Mandrioli, coordinatore del Global Glyphosate Study, è stato sollevato dall’incarico dalla cooperativa che gestisce l’istituto, la Cooperativa Sociale Onlus Istituto Ramazzini, che ha parlato di una presunta “riorganizzazione aziendale” senza specificare motivazioni scientifiche o professionali. 
Uno studio che ha fatto discutere l’Europa
Negli ultimi anni, l’Istituto Ramazzini ha condotto uno dei più ampi studi indipendenti mai realizzati sul glifosato. Nel giugno 2025, il team coordinato da Mandrioli ha pubblicato risultati scientifici peer-reviewed, mostrando che l’esposizione cronica a glifosato e ai suoi erbicidi può aumentare l’incidenza di tumori nei ratti, anche a livelli di esposizione simili a quelli considerati “sicuri” dalle normative europee. 
Questi dati sono stati trasmessi alle principali autorità regolatorie europee, l’EFSA e l’ECHA, che hanno iniziato una rivalutazione della classificazione di rischio del glifosato — un processo che potrebbe avere conseguenze normative rilevanti in tutta l’Unione Europea. 
Reazioni nel mondo scientifico
La rimozione di Mandrioli ha suscitato indignazione tra scienziati internazionali e osservatori della comunità scientifica.

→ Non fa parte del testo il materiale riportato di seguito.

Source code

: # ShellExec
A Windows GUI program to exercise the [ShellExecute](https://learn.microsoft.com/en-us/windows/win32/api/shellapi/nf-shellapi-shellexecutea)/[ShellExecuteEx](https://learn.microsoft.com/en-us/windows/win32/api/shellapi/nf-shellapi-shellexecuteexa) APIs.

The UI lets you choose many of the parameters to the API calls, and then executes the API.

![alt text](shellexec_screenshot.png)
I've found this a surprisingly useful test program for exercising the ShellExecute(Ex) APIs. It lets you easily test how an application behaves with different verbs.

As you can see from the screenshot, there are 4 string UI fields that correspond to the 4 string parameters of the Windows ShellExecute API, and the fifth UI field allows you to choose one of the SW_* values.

In una lettera pubblica, il professor Philip Landrigan del Boston College — presidente del Comitato Scientifico Internazionale dell’Istituto Ramazzini — ha definito Mandrioli uno “scienziato eccellente” e ha criticato la mancanza di trasparenza sulla decisione di licenziamento, suggerendo che pressioni esterne possano aver influito sulla scelta. 
Anche l’epidemiologo Francesco Forastiere, membro dell’International Advisory Board dell’istituto, ha espresso preoccupazione per la rapidità e la mancanza di spiegazioni della decisione, sottolineando come il centro di ricerca sia rimasto senza direttore proprio mentre era impegnato in progetti scientifici di rilievo. 
Un’ombra sulle lobby dei pesticidi?
Il licenziamento è stato letto da molti come un segnale della crescente tensione tra ricerca indipendente e interessi delle grandi industrie chimiche e agrochimiche. Alcuni commentatori e osservatori hanno evidenziato che lo studio del Ramazzini potrebbe influenzare decisioni chiave sulle autorizzazioni future del glifosato — sostanza il cui uso era stato rinnovato dall’UE fino al 2033, nonostante critiche scientifiche e sociali. 
Critici del licenziamento invitano ora trasparenza sui motivi reali della decisione e chiedono la reintegrazione di Mandrioli per tutelare l’indipendenza e la credibilità della ricerca italiana in ambito scientifico internazionale.
Nel frattempo
Il dibattito sul glifosato non è confinato all’Italia: anche negli Stati Uniti e in altre giurisdizioni il tema è al centro di valutazioni legislative, giudiziarie e scientifiche sul futuro dei pesticidi più utilizzati al mondo.